I’ve read about the stone carvers in Italy requiring the apprentices to sharpen tools for a year before they could begin to carve. In our society of instant gratification, who can delay the impulse to carve by spending time learning to sharpen tools? I’ll have to confess that my carving experience was no different than those of my carving pals. My first carving tool was a pocket knife that could have been sharper. My first real carving gouges arrived with a very sharp edge. Harold Enlow sold them that way in the late 70′s. I was able to keep them in working order with a leather strop.  I carved without giving much thought to sharpening until 1989 when I actually met Harold and carved with him for 3 days. He pointed out the problem with my tools and something clicked that made me begin to perfect the art/science of sharpening.

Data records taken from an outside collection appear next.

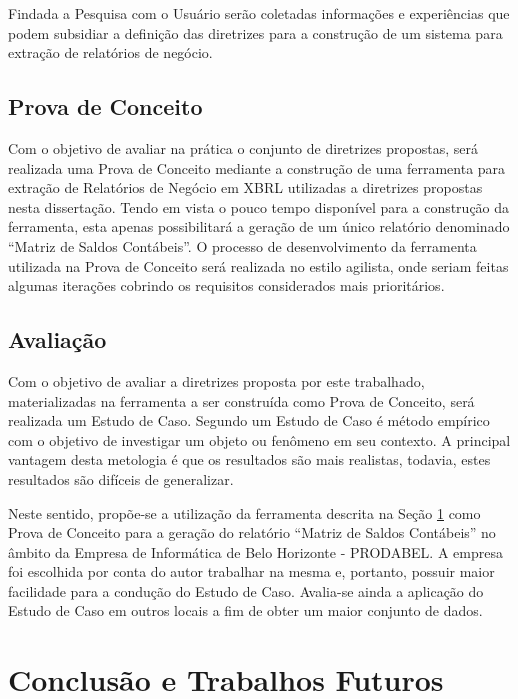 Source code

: \documentclass[msc,proposal,hidelot,hideabstract]{ppgccufmg} %
\begin{document}
Findada a Pesquisa com o Usuário serão coletadas informações e experiências que
podem subsidiar a definição das diretrizes para a construção de um sistema
para extração de relatórios de negócio.

\section{Prova de Conceito}
\label{sec:prova-conceito}

Com o objetivo de avaliar na prática o conjunto de diretrizes propostas, será
realizada uma Prova de Conceito mediante a construção de uma ferramenta para
extração de Relatórios de Negócio em XBRL utilizadas a diretrizes propostas
nesta dissertação. Tendo em vista o pouco tempo disponível para a construção da
ferramenta, esta apenas possibilitará a geração de um único relatório
denominado ``Matriz de Saldos Contábeis''. O processo de desenvolvimento da
ferramenta utilizada na Prova de Conceito será realizada no estilo agilista, onde seriam feitas algumas
iterações cobrindo os requisitos considerados mais prioritários.

\section{Avaliação}
\label{sec:avaliacao}

Com o objetivo de avaliar a diretrizes proposta por este trabalhado,
materializadas na ferramenta a ser construída como Prova de Conceito, será
realizada um Estudo de Caso. Segundo \cite{wohlin2012experimentation} um Estudo
de Caso é método empírico com o objetivo de investigar um objeto ou fenômeno em
seu contexto. A principal vantagem desta metologia é que os resultados são mais
realistas, todavia, estes resultados são difíceis de generalizar.

Neste sentido, propõe-se a utilização da ferramenta descrita na Seção \ref{sec:prova-conceito} como Prova de
Conceito para a geração do relatório ``Matriz de Saldos Contábeis'' no âmbito
da Empresa de Informática de Belo Horizonte - PRODABEL. A empresa foi escolhida
por conta do autor trabalhar na mesma e, portanto, possuir maior facilidade
para a condução do Estudo de Caso. Avalia-se ainda a aplicação do Estudo de
Caso em outros locais a fim de obter um maior conjunto de dados.

\chapter{Conclusão e Trabalhos Futuros}
\label{ch:conclusao_trab_futuros}
\end{document}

I’ve sharpened lots of tools since then. Some of them have belonged to friends. It was great for my learning curve but did nothing for theirs. I started with bench stones and still use them when my motorized sanding belt is too aggressive. There are many methods of sharpening. That tells you there is no one right way to sharpen. It seems like a new device appears every year. Of course it’s always the answer everyone’s been looking for. The magical way to sharpen so you won’t have to actually learn to sharpen. Some are really expensive and, guess what, you still have to learn how to sharpen.

I won’t try to teach sharpening in a blog posting because that just won’t work. Many books and articles have been written on the subject. If you don’t have someone to teach you personally, I would recommend watching an instructional video. I gained confidence by watching Harold. In any case, you’ll never learn unless you practice. How many swimmers do you know that never got wet?

As I wind this post down, I’ll tell of another personal experience related to sharpening. For years I avoided taking a class from a well known and extremely talented carver. He had the reputation of expressing his displeasure of a student’s dull tool by throwing it. I had the opportunity a couple of years ago to take his class in a local venue. By then I was pretty confident in my sharpening skill to risk experiencing his displeasure. The class was very gratifying and a real treat to see this man carve. As he visited my station and used my tools to demonstrate the instruction, he announced that I won the prize for the sharpest tools. What more can I say? It was a very good day.

I’ve come a long way from the thought of “carving with sandpaper” but if you’re still reading, I’ll end with another thought. How do chip carvers, who don’t know how to sharpen, finish their work with sandpaper?